# [The task]
Filter the records below and copy every line containing the word "number".

# [Data records]
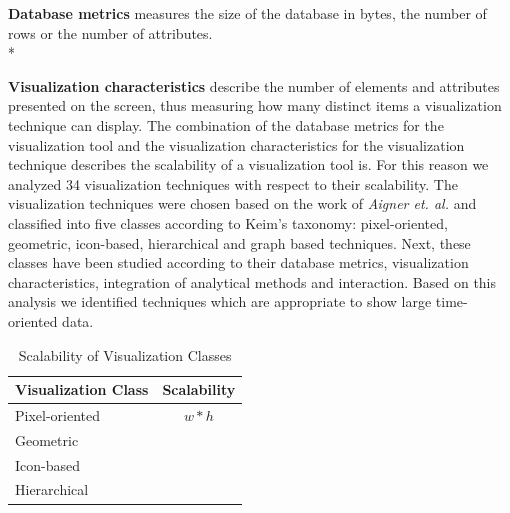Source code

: \textbf{Database metrics} measures the size of the database in bytes, the number of rows or the number of attributes. \\*

\textbf{Visualization characteristics} describe the number of elements and attributes presented on the screen, thus measuring how many distinct items a visualization technique can display.
The combination of the database metrics for the visualization tool and the visualization characteristics for the visualization technique describes the scalability of a visualization tool is. For this reason we analyzed 34 visualization techniques with respect to their scalability. The visualization techniques were chosen based on the work of \textit{Aigner et. al.}\cite{Aigner2011} and classified into five classes according to Keim's taxonomy\cite{Keim2002}: pixel-oriented, geometric, icon-based, hierarchical and graph based techniques. Next, these classes have been studied according to their database metrics, visualization characteristics, integration of analytical methods and interaction. Based on this analysis we identified  techniques which are appropriate to show large time-oriented data. 

\begin{table}[th]
	\centering
	\caption{Scalability of Visualization Classes}
	\label{vizScalability}
	\begin{tabu}{ l | c }
	\toprule
	Visualization Class & Scalability\\
	\midrule
	Pixel-oriented &  $w*h$ \\
	Geometric &  \\
	Icon-based &  \\
	Hierarchical &   \\
	\bottomrule
	\end{tabu}
\end{table}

# [Solution to the exercise]
: \textbf{Database metrics} measures the size of the database in bytes, the number of rows or the number of attributes. \\*
\textbf{Visualization characteristics} describe the number of elements and attributes presented on the screen, thus measuring how many distinct items a visualization technique can display.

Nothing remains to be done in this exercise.